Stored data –
*****

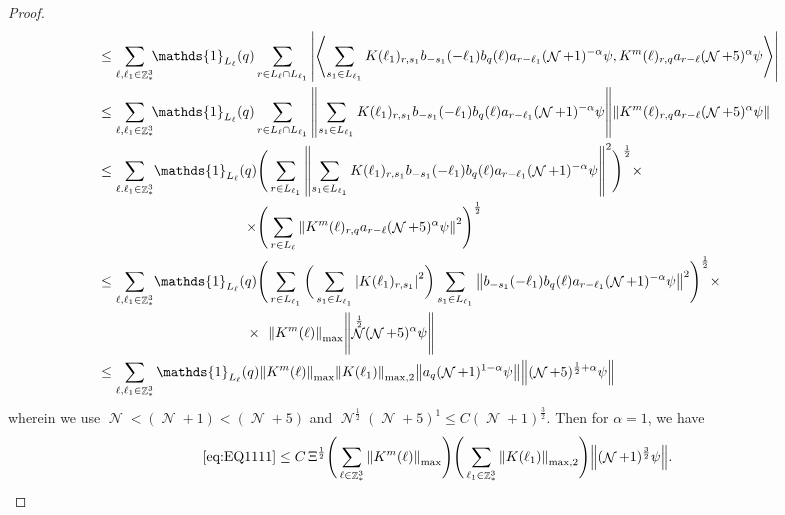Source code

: \documentclass[sn-mathphys, Numbered ,a4paper]{sn-jnl}%
\DeclareMathOperator{\Z}{\mathbb{Z}}
\DeclareMathOperator{\NN}{\mathcal{N}}
\newcommand{\half}{\frac{1}{2}}
\newcommand{\eva}[1]{\left\langle #1 \right\rangle}
\theoremstyle{plain}
\theoremstyle{definition}
\theoremstyle{remark}
\theoremstyle{plain}
\theoremstyle{definition}
\theoremstyle{remark}
\begin{document}
\begin{proof}
\begin{align}
    &\leq \sum\limits_{\ell,\ell_1 \in \Z^3_*} \!\!\mathds{1}_{L_\ell}(q) \sum\limits_{ r \in L_\ell \cap L_{\ell_1}} \abs{\eva{ \sum\limits_{s_1 \in L_{\ell_1}} K(\ell_1)_{r,s_1} b_{-s_1}(-\ell_1) b_{q}(\ell) a_{r-\ell_1} (\NN+1)^{-\alpha} \psi, K^{m}(\ell)_{r,q} a_{r-\ell} (\NN+5)^{\alpha} \psi }}\nonumber\\
    &\leq\sum\limits_{\ell,\ell_1 \in \Z^3_*} \!\!\mathds{1}_{L_\ell}(q) \sum\limits_{ r \in L_\ell \cap L_{\ell_1}}    \norm{\sum\limits_{s_1 \in L_{\ell_1}} K(\ell_1)_{r,s_1} b_{-s_1}(-\ell_1) b_{q}(\ell) a_{r-\ell_1} (\NN+1)^{-\alpha}\psi}\norm{  K^{m}(\ell)_{r,q}  a_{r-\ell} (\NN+5)^{\alpha}\psi } \nonumber\\
    &\leq \sum\limits_{\ell.\ell_1 \in \Z^3_*} \!\!\begin{aligned}[t]\mathds{1}_{L_\ell}(q) \Bigg( &\sum\limits_{r \in L_{\ell_1}} \norm{\sum\limits_{s_1 \in L_{\ell_1}} K(\ell_1)_{r,s_1} b_{-s_1}(-\ell_1) b_{q}(\ell) a_{r-\ell_1} (\NN+1)^{-\alpha}\psi}^2\Bigg)^\half \times\nonumber\\
    \times \Bigg( &\sum\limits_{r \in L_\ell}  \norm{  K^{m}(\ell)_{r,q}  a_{r-\ell} (\NN+5)^{\alpha}\psi }^2\Bigg)^\half \end{aligned}\nonumber\\
    &\leq \sum\limits_{\ell,\ell_1 \in \Z^3_*} \!\!\begin{aligned}[t]\mathds{1}_{L_\ell}(q) \Bigg( &\sum\limits_{r \in L_{\ell_1}} \bigg( \sum\limits_{s_1 \in L_{\ell_1}}\abs{K(\ell_1)_{r,s_1}}^2\bigg) \sum\limits_{s_1 \in L_{\ell_1}} \norm{ b_{-s_1}(-\ell_1) b_{q}(\ell) a_{r-\ell_1} (\NN+1)^{-\alpha}\psi}^2\Bigg)^\half \times\nonumber\\
    \times \;\,\, &\norm{K^{m}(\ell)}_{\mathrm{max}} \norm{ \NN^\half(\NN+5)^{\alpha}\psi }\end{aligned} \nonumber\\
    &\leq \sum\limits_{\ell,\ell_1 \in \Z^3_*}\mathds{1}_{L_\ell}(q) \norm{  K^{m}(\ell)}_{\mathrm{max}}  \norm{K(\ell_1)}_{\mathrm{max,2}}   \norm{   a_{q}(\NN+1)^{1-\alpha}\psi} \norm{  (\NN+5)^{\half+\alpha}\psi } \nonumber\\
\end{align}
wherein we use $\NN<(\NN+1)<(\NN+5)$ and $\NN^\half(\NN+5)^1\leq C(\NN+1)^{\frac{3}{2}}$. Then for $\alpha = 1$, we have
\begin{equation}
    \eqref{eq:EQ1111}\leq C\, \Xi^\half \Bigg(\sum\limits_{\ell \in \Z^3_*} \norm{K^m(\ell)}_{\mathrm{max}}\Bigg)\Bigg( \sum\limits_{\ell_1 \in \Z^3_*}\norm{K(\ell_1)}_{\mathrm{max,2}} \Bigg)  \norm { (\NN+1)^{\frac{3}{2}} \psi }.    

\end{equation}
\end{proof}
\end{document}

*****

WHAT NEEDS TO BE DONE – Now copy each line of the entries that mentions "times".

RESPONSE FOR THIS EXERCISE –
    &\leq \sum\limits_{\ell.\ell_1 \in \Z^3_*} \!\!\begin{aligned}[t]\mathds{1}_{L_\ell}(q) \Bigg( &\sum\limits_{r \in L_{\ell_1}} \norm{\sum\limits_{s_1 \in L_{\ell_1}} K(\ell_1)_{r,s_1} b_{-s_1}(-\ell_1) b_{q}(\ell) a_{r-\ell_1} (\NN+1)^{-\alpha}\psi}^2\Bigg)^\half \times\nonumber\\
    \times \Bigg( &\sum\limits_{r \in L_\ell}  \norm{  K^{m}(\ell)_{r,q}  a_{r-\ell} (\NN+5)^{\alpha}\psi }^2\Bigg)^\half \end{aligned}\nonumber\\
    &\leq \sum\limits_{\ell,\ell_1 \in \Z^3_*} \!\!\begin{aligned}[t]\mathds{1}_{L_\ell}(q) \Bigg( &\sum\limits_{r \in L_{\ell_1}} \bigg( \sum\limits_{s_1 \in L_{\ell_1}}\abs{K(\ell_1)_{r,s_1}}^2\bigg) \sum\limits_{s_1 \in L_{\ell_1}} \norm{ b_{-s_1}(-\ell_1) b_{q}(\ell) a_{r-\ell_1} (\NN+1)^{-\alpha}\psi}^2\Bigg)^\half \times\nonumber\\
    \times \;\,\, &\norm{K^{m}(\ell)}_{\mathrm{max}} \norm{ \NN^\half(\NN+5)^{\alpha}\psi }\end{aligned} \nonumber\\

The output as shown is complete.